The course I will be co-teaching with Katherine Bolaños at the 2019 Institute is a comprehensive introduction to languages spoken in the Amazon basin and the characteristics that make them so fascinating. The Amazon region of South America is one of the most linguistically diverse corners of the world, but it is also an area that has historically only been scarcely studied. The course will be divided up into four components. First we will look at an overview of the languages that are spoken in the region and what their historical and current relationships are. Then we will look into the grammatical traits that are commonly found in the Amazon, and in what ways Amazonian languages have helped expand our understanding of linguistic typology.

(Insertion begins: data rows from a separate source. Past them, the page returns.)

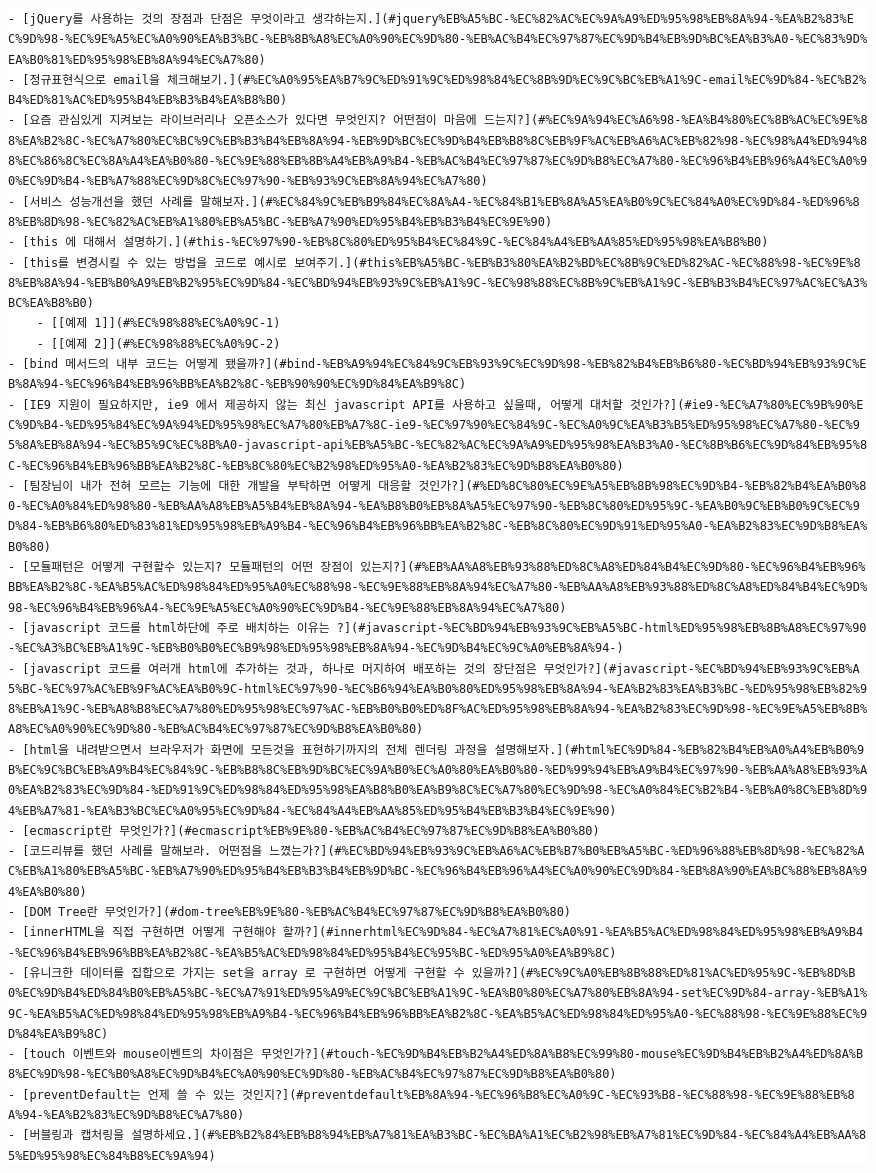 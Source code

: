     - [jQuery를 사용하는 것의 장점과 단점은 무엇이라고 생각하는지.](#jquery%EB%A5%BC-%EC%82%AC%EC%9A%A9%ED%95%98%EB%8A%94-%EA%B2%83%EC%9D%98-%EC%9E%A5%EC%A0%90%EA%B3%BC-%EB%8B%A8%EC%A0%90%EC%9D%80-%EB%AC%B4%EC%97%87%EC%9D%B4%EB%9D%BC%EA%B3%A0-%EC%83%9D%EA%B0%81%ED%95%98%EB%8A%94%EC%A7%80)
    - [정규표현식으로 email을 체크해보기.](#%EC%A0%95%EA%B7%9C%ED%91%9C%ED%98%84%EC%8B%9D%EC%9C%BC%EB%A1%9C-email%EC%9D%84-%EC%B2%B4%ED%81%AC%ED%95%B4%EB%B3%B4%EA%B8%B0)
    - [요즘 관심있게 지켜보는 라이브러리나 오픈소스가 있다면 무엇인지? 어떤점이 마음에 드는지?](#%EC%9A%94%EC%A6%98-%EA%B4%80%EC%8B%AC%EC%9E%88%EA%B2%8C-%EC%A7%80%EC%BC%9C%EB%B3%B4%EB%8A%94-%EB%9D%BC%EC%9D%B4%EB%B8%8C%EB%9F%AC%EB%A6%AC%EB%82%98-%EC%98%A4%ED%94%88%EC%86%8C%EC%8A%A4%EA%B0%80-%EC%9E%88%EB%8B%A4%EB%A9%B4-%EB%AC%B4%EC%97%87%EC%9D%B8%EC%A7%80-%EC%96%B4%EB%96%A4%EC%A0%90%EC%9D%B4-%EB%A7%88%EC%9D%8C%EC%97%90-%EB%93%9C%EB%8A%94%EC%A7%80)
    - [서비스 성능개선을 했던 사례를 말해보자.](#%EC%84%9C%EB%B9%84%EC%8A%A4-%EC%84%B1%EB%8A%A5%EA%B0%9C%EC%84%A0%EC%9D%84-%ED%96%88%EB%8D%98-%EC%82%AC%EB%A1%80%EB%A5%BC-%EB%A7%90%ED%95%B4%EB%B3%B4%EC%9E%90)
    - [this 에 대해서 설명하기.](#this-%EC%97%90-%EB%8C%80%ED%95%B4%EC%84%9C-%EC%84%A4%EB%AA%85%ED%95%98%EA%B8%B0)
    - [this를 변경시킬 수 있는 방법을 코드로 예시로 보여주기.](#this%EB%A5%BC-%EB%B3%80%EA%B2%BD%EC%8B%9C%ED%82%AC-%EC%88%98-%EC%9E%88%EB%8A%94-%EB%B0%A9%EB%B2%95%EC%9D%84-%EC%BD%94%EB%93%9C%EB%A1%9C-%EC%98%88%EC%8B%9C%EB%A1%9C-%EB%B3%B4%EC%97%AC%EC%A3%BC%EA%B8%B0)
        - [[예제 1]](#%EC%98%88%EC%A0%9C-1)
        - [[예제 2]](#%EC%98%88%EC%A0%9C-2)
    - [bind 메서드의 내부 코드는 어떻게 됐을까?](#bind-%EB%A9%94%EC%84%9C%EB%93%9C%EC%9D%98-%EB%82%B4%EB%B6%80-%EC%BD%94%EB%93%9C%EB%8A%94-%EC%96%B4%EB%96%BB%EA%B2%8C-%EB%90%90%EC%9D%84%EA%B9%8C)
    - [IE9 지원이 필요하지만, ie9 에서 제공하지 않는 최신 javascript API를 사용하고 싶을때, 어떻게 대처할 것인가?](#ie9-%EC%A7%80%EC%9B%90%EC%9D%B4-%ED%95%84%EC%9A%94%ED%95%98%EC%A7%80%EB%A7%8C-ie9-%EC%97%90%EC%84%9C-%EC%A0%9C%EA%B3%B5%ED%95%98%EC%A7%80-%EC%95%8A%EB%8A%94-%EC%B5%9C%EC%8B%A0-javascript-api%EB%A5%BC-%EC%82%AC%EC%9A%A9%ED%95%98%EA%B3%A0-%EC%8B%B6%EC%9D%84%EB%95%8C-%EC%96%B4%EB%96%BB%EA%B2%8C-%EB%8C%80%EC%B2%98%ED%95%A0-%EA%B2%83%EC%9D%B8%EA%B0%80)
    - [팀장님이 내가 전혀 모르는 기능에 대한 개발을 부탁하면 어떻게 대응할 것인가?](#%ED%8C%80%EC%9E%A5%EB%8B%98%EC%9D%B4-%EB%82%B4%EA%B0%80-%EC%A0%84%ED%98%80-%EB%AA%A8%EB%A5%B4%EB%8A%94-%EA%B8%B0%EB%8A%A5%EC%97%90-%EB%8C%80%ED%95%9C-%EA%B0%9C%EB%B0%9C%EC%9D%84-%EB%B6%80%ED%83%81%ED%95%98%EB%A9%B4-%EC%96%B4%EB%96%BB%EA%B2%8C-%EB%8C%80%EC%9D%91%ED%95%A0-%EA%B2%83%EC%9D%B8%EA%B0%80)
    - [모듈패턴은 어떻게 구현할수 있는지? 모듈패턴의 어떤 장점이 있는지?](#%EB%AA%A8%EB%93%88%ED%8C%A8%ED%84%B4%EC%9D%80-%EC%96%B4%EB%96%BB%EA%B2%8C-%EA%B5%AC%ED%98%84%ED%95%A0%EC%88%98-%EC%9E%88%EB%8A%94%EC%A7%80-%EB%AA%A8%EB%93%88%ED%8C%A8%ED%84%B4%EC%9D%98-%EC%96%B4%EB%96%A4-%EC%9E%A5%EC%A0%90%EC%9D%B4-%EC%9E%88%EB%8A%94%EC%A7%80)
    - [javascript 코드를 html하단에 주로 배치하는 이유는 ?](#javascript-%EC%BD%94%EB%93%9C%EB%A5%BC-html%ED%95%98%EB%8B%A8%EC%97%90-%EC%A3%BC%EB%A1%9C-%EB%B0%B0%EC%B9%98%ED%95%98%EB%8A%94-%EC%9D%B4%EC%9C%A0%EB%8A%94-)
    - [javascript 코드를 여러개 html에 추가하는 것과, 하나로 머지하여 배포하는 것의 장단점은 무엇인가?](#javascript-%EC%BD%94%EB%93%9C%EB%A5%BC-%EC%97%AC%EB%9F%AC%EA%B0%9C-html%EC%97%90-%EC%B6%94%EA%B0%80%ED%95%98%EB%8A%94-%EA%B2%83%EA%B3%BC-%ED%95%98%EB%82%98%EB%A1%9C-%EB%A8%B8%EC%A7%80%ED%95%98%EC%97%AC-%EB%B0%B0%ED%8F%AC%ED%95%98%EB%8A%94-%EA%B2%83%EC%9D%98-%EC%9E%A5%EB%8B%A8%EC%A0%90%EC%9D%80-%EB%AC%B4%EC%97%87%EC%9D%B8%EA%B0%80)
    - [html을 내려받으면서 브라우저가 화면에 모든것을 표현하기까지의 전체 렌더링 과정을 설명해보자.](#html%EC%9D%84-%EB%82%B4%EB%A0%A4%EB%B0%9B%EC%9C%BC%EB%A9%B4%EC%84%9C-%EB%B8%8C%EB%9D%BC%EC%9A%B0%EC%A0%80%EA%B0%80-%ED%99%94%EB%A9%B4%EC%97%90-%EB%AA%A8%EB%93%A0%EA%B2%83%EC%9D%84-%ED%91%9C%ED%98%84%ED%95%98%EA%B8%B0%EA%B9%8C%EC%A7%80%EC%9D%98-%EC%A0%84%EC%B2%B4-%EB%A0%8C%EB%8D%94%EB%A7%81-%EA%B3%BC%EC%A0%95%EC%9D%84-%EC%84%A4%EB%AA%85%ED%95%B4%EB%B3%B4%EC%9E%90)
    - [ecmascript란 무엇인가?](#ecmascript%EB%9E%80-%EB%AC%B4%EC%97%87%EC%9D%B8%EA%B0%80)
    - [코드리뷰를 했던 사례를 말해보라. 어떤점을 느꼈는가?](#%EC%BD%94%EB%93%9C%EB%A6%AC%EB%B7%B0%EB%A5%BC-%ED%96%88%EB%8D%98-%EC%82%AC%EB%A1%80%EB%A5%BC-%EB%A7%90%ED%95%B4%EB%B3%B4%EB%9D%BC-%EC%96%B4%EB%96%A4%EC%A0%90%EC%9D%84-%EB%8A%90%EA%BC%88%EB%8A%94%EA%B0%80)
    - [DOM Tree란 무엇인가?](#dom-tree%EB%9E%80-%EB%AC%B4%EC%97%87%EC%9D%B8%EA%B0%80)
    - [innerHTML을 직접 구현하면 어떻게 구현해야 할까?](#innerhtml%EC%9D%84-%EC%A7%81%EC%A0%91-%EA%B5%AC%ED%98%84%ED%95%98%EB%A9%B4-%EC%96%B4%EB%96%BB%EA%B2%8C-%EA%B5%AC%ED%98%84%ED%95%B4%EC%95%BC-%ED%95%A0%EA%B9%8C)
    - [유니크한 데이터를 집합으로 가지는 set을 array 로 구현하면 어떻게 구현할 수 있을까?](#%EC%9C%A0%EB%8B%88%ED%81%AC%ED%95%9C-%EB%8D%B0%EC%9D%B4%ED%84%B0%EB%A5%BC-%EC%A7%91%ED%95%A9%EC%9C%BC%EB%A1%9C-%EA%B0%80%EC%A7%80%EB%8A%94-set%EC%9D%84-array-%EB%A1%9C-%EA%B5%AC%ED%98%84%ED%95%98%EB%A9%B4-%EC%96%B4%EB%96%BB%EA%B2%8C-%EA%B5%AC%ED%98%84%ED%95%A0-%EC%88%98-%EC%9E%88%EC%9D%84%EA%B9%8C)
    - [touch 이벤트와 mouse이벤트의 차이점은 무엇인가?](#touch-%EC%9D%B4%EB%B2%A4%ED%8A%B8%EC%99%80-mouse%EC%9D%B4%EB%B2%A4%ED%8A%B8%EC%9D%98-%EC%B0%A8%EC%9D%B4%EC%A0%90%EC%9D%80-%EB%AC%B4%EC%97%87%EC%9D%B8%EA%B0%80)
    - [preventDefault는 언제 쓸 수 있는 것인지?](#preventdefault%EB%8A%94-%EC%96%B8%EC%A0%9C-%EC%93%B8-%EC%88%98-%EC%9E%88%EB%8A%94-%EA%B2%83%EC%9D%B8%EC%A7%80)
    - [버블링과 캡처링을 설명하세요.](#%EB%B2%84%EB%B8%94%EB%A7%81%EA%B3%BC-%EC%BA%A1%EC%B2%98%EB%A7%81%EC%9D%84-%EC%84%A4%EB%AA%85%ED%95%98%EC%84%B8%EC%9A%94)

After that we will look at how the languages have developed over time, and what can be said about historical processes of change in the Amazon basin. Finally, we will look at the intricate language contact situations that are found in the region, and what effects these have had on the structure of Amazonian languages.
4. What research are you currently working on?
I am currently finishing a descriptive grammar of Shiwiar, the Ecuadorean indigenous language that I worked on for most of my PhD. Writing a grammar has been an exciting enterprise because it has allowed me to explore very different areas of language structure. I am also now beginning a new documentary project to work on Kamsá, a language isolate spoken in a single valley in the Andean foothills of southern Colombia.
5. What is your favorite hobby or pastime?
By far my favourite hobby is spending time in nature, hiking and camping. I also love taking spontaneous road trips to places of natural beauty. There’s something very exciting about getting in the car and driving off to an unplanned hiking trip.
My secret guilty-pleasure hobby – although this is possibly my worst kept secret – is that I’m an obsessive coin and banknote collector. If you work in the same linguistics department as me it won’t be long before I start asking you if you happen to have leftover change from trips abroad that I can exchange from you.
6. In a parallel universe in which you are not an academic/linguist, what would you be?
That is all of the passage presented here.